What to work on – Quote exactly and only this range of lines in the data below: the line that holds "- LocalStorage" to the line that holds "Link direto: ./CONTRIBUTING.md", both included.

(Stored data)
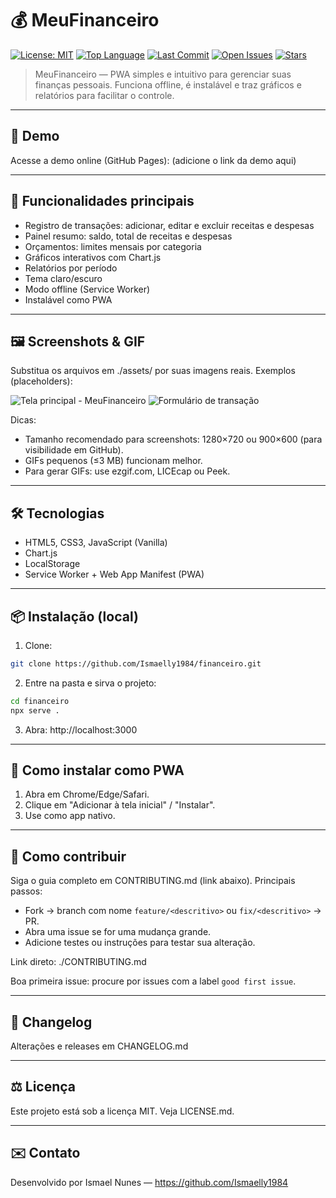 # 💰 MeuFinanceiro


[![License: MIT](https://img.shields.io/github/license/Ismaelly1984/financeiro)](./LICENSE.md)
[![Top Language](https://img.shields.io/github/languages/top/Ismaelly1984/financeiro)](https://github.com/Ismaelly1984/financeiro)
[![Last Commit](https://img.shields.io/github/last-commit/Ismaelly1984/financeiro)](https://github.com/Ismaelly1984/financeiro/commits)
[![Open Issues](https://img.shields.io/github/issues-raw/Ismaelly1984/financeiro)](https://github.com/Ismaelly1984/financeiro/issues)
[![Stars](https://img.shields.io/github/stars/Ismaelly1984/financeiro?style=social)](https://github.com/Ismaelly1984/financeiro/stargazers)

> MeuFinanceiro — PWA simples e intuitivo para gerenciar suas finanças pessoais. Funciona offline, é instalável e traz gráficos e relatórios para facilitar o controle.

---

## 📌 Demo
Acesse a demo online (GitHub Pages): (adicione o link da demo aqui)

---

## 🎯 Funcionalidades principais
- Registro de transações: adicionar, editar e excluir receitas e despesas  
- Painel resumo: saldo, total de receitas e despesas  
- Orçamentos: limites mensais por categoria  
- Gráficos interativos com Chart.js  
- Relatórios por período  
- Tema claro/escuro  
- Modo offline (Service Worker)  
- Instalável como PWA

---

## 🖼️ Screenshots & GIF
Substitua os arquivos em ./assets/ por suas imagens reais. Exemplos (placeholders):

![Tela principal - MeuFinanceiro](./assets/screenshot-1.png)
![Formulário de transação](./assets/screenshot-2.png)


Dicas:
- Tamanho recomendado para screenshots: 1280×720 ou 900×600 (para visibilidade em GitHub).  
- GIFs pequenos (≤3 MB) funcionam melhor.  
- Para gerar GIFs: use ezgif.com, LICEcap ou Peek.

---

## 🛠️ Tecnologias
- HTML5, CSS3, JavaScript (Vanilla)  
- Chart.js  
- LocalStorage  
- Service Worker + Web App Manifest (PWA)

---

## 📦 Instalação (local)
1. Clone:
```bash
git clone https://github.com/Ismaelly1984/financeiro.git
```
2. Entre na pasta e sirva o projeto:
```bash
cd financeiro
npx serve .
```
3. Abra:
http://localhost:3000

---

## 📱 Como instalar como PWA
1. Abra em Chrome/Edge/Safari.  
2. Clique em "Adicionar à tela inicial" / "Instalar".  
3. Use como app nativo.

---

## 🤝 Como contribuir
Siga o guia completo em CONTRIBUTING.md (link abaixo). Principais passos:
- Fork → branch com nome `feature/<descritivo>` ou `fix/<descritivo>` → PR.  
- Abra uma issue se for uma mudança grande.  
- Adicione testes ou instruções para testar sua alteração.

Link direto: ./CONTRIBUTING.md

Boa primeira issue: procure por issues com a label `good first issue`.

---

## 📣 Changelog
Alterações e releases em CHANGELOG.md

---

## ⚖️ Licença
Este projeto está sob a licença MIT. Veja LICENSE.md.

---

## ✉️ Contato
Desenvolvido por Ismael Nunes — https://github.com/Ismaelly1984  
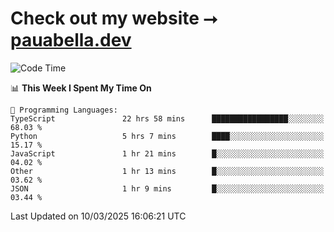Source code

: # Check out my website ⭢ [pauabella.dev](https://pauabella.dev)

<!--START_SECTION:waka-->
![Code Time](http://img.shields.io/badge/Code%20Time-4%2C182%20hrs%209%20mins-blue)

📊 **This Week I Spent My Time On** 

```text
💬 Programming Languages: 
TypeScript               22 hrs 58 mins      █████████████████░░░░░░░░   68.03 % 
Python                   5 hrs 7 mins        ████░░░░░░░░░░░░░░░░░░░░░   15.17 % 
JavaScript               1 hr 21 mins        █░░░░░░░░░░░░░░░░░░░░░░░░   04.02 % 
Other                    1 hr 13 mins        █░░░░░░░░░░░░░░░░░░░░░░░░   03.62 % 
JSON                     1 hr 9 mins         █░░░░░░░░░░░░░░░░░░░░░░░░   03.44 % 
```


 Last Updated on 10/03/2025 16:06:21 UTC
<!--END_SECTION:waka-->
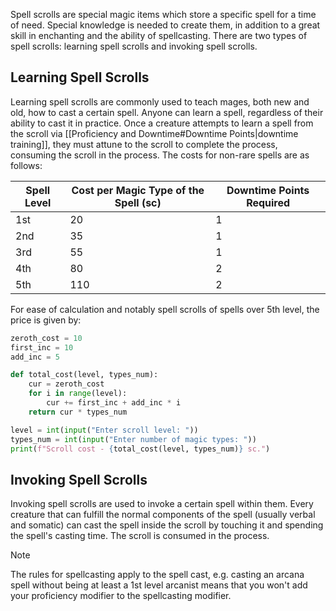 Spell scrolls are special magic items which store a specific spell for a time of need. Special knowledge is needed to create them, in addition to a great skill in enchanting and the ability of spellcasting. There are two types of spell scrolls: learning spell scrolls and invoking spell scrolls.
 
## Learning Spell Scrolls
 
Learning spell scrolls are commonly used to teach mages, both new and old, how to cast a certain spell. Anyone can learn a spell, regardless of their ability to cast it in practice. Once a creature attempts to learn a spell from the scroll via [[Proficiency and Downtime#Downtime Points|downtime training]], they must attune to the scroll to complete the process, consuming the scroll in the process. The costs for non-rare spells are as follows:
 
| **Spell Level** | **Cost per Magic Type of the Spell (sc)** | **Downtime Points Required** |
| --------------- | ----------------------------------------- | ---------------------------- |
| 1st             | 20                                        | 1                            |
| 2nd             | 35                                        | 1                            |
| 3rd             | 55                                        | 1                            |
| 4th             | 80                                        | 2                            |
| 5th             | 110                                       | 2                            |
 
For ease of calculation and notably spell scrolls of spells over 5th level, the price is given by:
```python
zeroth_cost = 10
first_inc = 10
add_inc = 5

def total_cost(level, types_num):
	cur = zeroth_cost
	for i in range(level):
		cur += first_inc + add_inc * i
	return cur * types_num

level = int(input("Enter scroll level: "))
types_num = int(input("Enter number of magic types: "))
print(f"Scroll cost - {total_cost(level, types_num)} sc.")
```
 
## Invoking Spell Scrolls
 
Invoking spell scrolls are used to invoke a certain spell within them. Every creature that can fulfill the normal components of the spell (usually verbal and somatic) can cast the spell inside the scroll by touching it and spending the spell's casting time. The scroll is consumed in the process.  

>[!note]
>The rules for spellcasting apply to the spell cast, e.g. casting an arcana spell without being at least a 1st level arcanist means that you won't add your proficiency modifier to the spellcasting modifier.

==

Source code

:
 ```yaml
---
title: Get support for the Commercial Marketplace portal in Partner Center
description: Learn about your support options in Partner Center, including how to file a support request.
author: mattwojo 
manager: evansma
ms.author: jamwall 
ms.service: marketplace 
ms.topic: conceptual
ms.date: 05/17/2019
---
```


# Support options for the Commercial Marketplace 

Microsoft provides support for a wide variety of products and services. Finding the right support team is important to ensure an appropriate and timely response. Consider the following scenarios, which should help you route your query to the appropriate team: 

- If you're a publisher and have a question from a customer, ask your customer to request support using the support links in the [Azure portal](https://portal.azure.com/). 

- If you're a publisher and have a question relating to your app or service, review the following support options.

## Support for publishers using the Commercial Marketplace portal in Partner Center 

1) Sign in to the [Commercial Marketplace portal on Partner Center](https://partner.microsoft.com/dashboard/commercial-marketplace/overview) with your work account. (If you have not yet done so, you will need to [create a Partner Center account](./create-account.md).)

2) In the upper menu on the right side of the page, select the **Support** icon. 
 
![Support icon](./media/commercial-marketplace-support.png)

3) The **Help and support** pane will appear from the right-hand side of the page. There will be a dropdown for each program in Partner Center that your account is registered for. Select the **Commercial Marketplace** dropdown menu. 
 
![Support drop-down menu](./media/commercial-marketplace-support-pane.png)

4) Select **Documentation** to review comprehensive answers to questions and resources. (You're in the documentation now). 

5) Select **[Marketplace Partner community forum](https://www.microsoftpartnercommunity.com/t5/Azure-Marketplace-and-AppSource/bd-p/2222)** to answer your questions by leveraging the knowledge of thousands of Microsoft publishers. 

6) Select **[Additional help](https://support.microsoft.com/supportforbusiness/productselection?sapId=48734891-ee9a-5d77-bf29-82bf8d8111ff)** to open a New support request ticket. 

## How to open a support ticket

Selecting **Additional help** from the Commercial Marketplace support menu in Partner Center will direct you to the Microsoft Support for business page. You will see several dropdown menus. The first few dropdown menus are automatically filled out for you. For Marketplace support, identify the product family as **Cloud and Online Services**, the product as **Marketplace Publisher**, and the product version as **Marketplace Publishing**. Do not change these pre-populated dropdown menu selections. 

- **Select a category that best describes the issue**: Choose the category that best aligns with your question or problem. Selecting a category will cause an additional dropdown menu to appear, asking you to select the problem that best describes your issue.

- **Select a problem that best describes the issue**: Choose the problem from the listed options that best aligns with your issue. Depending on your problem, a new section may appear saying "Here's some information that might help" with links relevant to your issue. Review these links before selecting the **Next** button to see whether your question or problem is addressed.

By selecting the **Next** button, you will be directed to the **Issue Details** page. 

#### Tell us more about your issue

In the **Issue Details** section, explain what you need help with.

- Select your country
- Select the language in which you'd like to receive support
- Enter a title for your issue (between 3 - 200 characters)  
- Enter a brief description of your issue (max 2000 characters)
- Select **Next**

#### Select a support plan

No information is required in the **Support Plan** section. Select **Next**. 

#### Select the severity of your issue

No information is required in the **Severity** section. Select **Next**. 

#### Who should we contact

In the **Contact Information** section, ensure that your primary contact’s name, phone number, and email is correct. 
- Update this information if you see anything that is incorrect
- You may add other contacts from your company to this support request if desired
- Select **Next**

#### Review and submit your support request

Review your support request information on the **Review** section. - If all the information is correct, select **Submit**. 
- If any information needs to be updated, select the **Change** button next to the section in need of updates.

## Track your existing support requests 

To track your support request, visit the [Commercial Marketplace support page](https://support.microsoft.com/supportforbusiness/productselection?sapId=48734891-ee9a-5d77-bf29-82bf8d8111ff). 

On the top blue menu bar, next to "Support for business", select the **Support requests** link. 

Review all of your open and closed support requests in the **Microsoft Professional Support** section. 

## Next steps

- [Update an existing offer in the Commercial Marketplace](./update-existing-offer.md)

Solution to the problem –
- LocalStorage  
- Service Worker + Web App Manifest (PWA)

---

## 📦 Instalação (local)
1. Clone:
```bash
git clone https://github.com/Ismaelly1984/financeiro.git
```
2. Entre na pasta e sirva o projeto:
```bash
cd financeiro
npx serve .
```
3. Abra:
http://localhost:3000

---

## 📱 Como instalar como PWA
1. Abra em Chrome/Edge/Safari.  
2. Clique em "Adicionar à tela inicial" / "Instalar".  
3. Use como app nativo.

---

## 🤝 Como contribuir
Siga o guia completo em CONTRIBUTING.md (link abaixo). Principais passos:
- Fork → branch com nome `feature/<descritivo>` ou `fix/<descritivo>` → PR.  
- Abra uma issue se for uma mudança grande.  
- Adicione testes ou instruções para testar sua alteração.

Link direto: ./CONTRIBUTING.md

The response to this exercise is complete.